Exercise materials: Begin
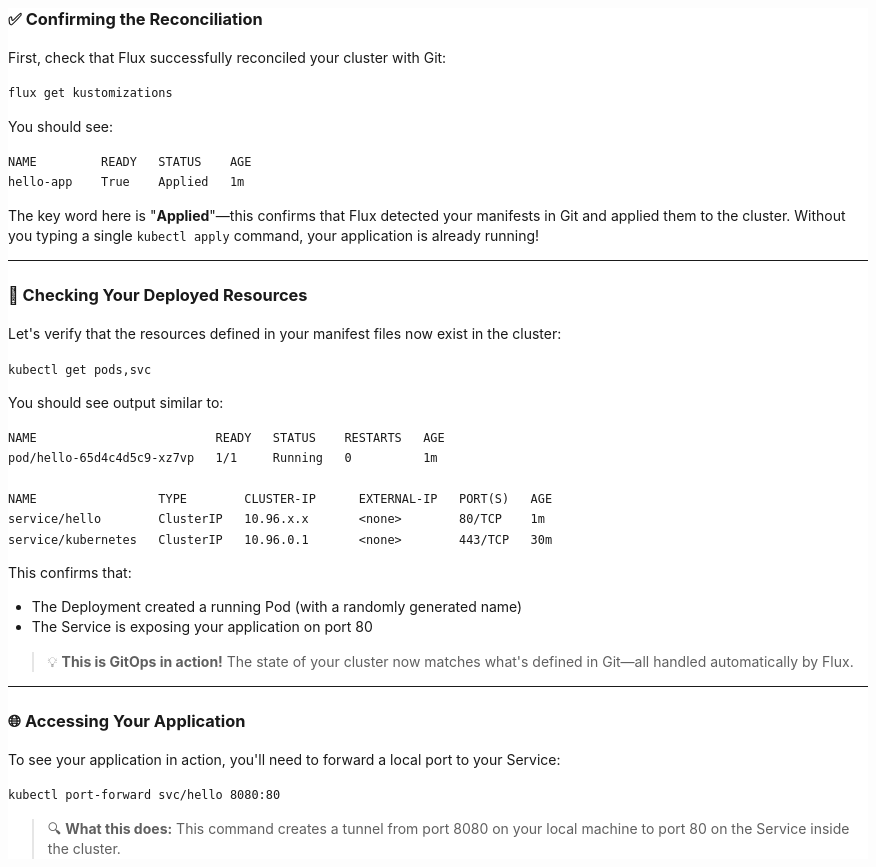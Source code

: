 
### ✅ Confirming the Reconciliation

First, check that Flux successfully reconciled your cluster with Git:

```bash
flux get kustomizations
```

You should see:

```
NAME         READY   STATUS    AGE
hello-app    True    Applied   1m
```

The key word here is "**Applied**"—this confirms that Flux detected your manifests in Git and applied them to the cluster. Without you typing a single `kubectl apply` command, your application is already running!

---

### 👀 Checking Your Deployed Resources

Let's verify that the resources defined in your manifest files now exist in the cluster:

```bash
kubectl get pods,svc
```

You should see output similar to:

```
NAME                         READY   STATUS    RESTARTS   AGE
pod/hello-65d4c4d5c9-xz7vp   1/1     Running   0          1m

NAME                 TYPE        CLUSTER-IP      EXTERNAL-IP   PORT(S)   AGE
service/hello        ClusterIP   10.96.x.x       <none>        80/TCP    1m
service/kubernetes   ClusterIP   10.96.0.1       <none>        443/TCP   30m
```

This confirms that:
- The Deployment created a running Pod (with a randomly generated name)
- The Service is exposing your application on port 80

> 💡 **This is GitOps in action!** The state of your cluster now matches what's defined in Git—all handled automatically by Flux.

---

### 🌐 Accessing Your Application

To see your application in action, you'll need to forward a local port to your Service:

```bash
kubectl port-forward svc/hello 8080:80
```

> 🔍 **What this does:** This command creates a tunnel from port 8080 on your local machine to port 80 on the Service inside the cluster.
Exercise materials: End
Work order – In the records above, take every line from the opening one through the line with "### 👀 Checking Your Deployed Resources" and repeat it exactly; pictures are not part of the copy.

Response to the task –
Source code

: 
### ✅ Confirming the Reconciliation

First, check that Flux successfully reconciled your cluster with Git:

```bash
flux get kustomizations
```

You should see:

```
NAME         READY   STATUS    AGE
hello-app    True    Applied   1m
```

The key word here is "**Applied**"—this confirms that Flux detected your manifests in Git and applied them to the cluster. Without you typing a single `kubectl apply` command, your application is already running!

---

### 👀 Checking Your Deployed Resources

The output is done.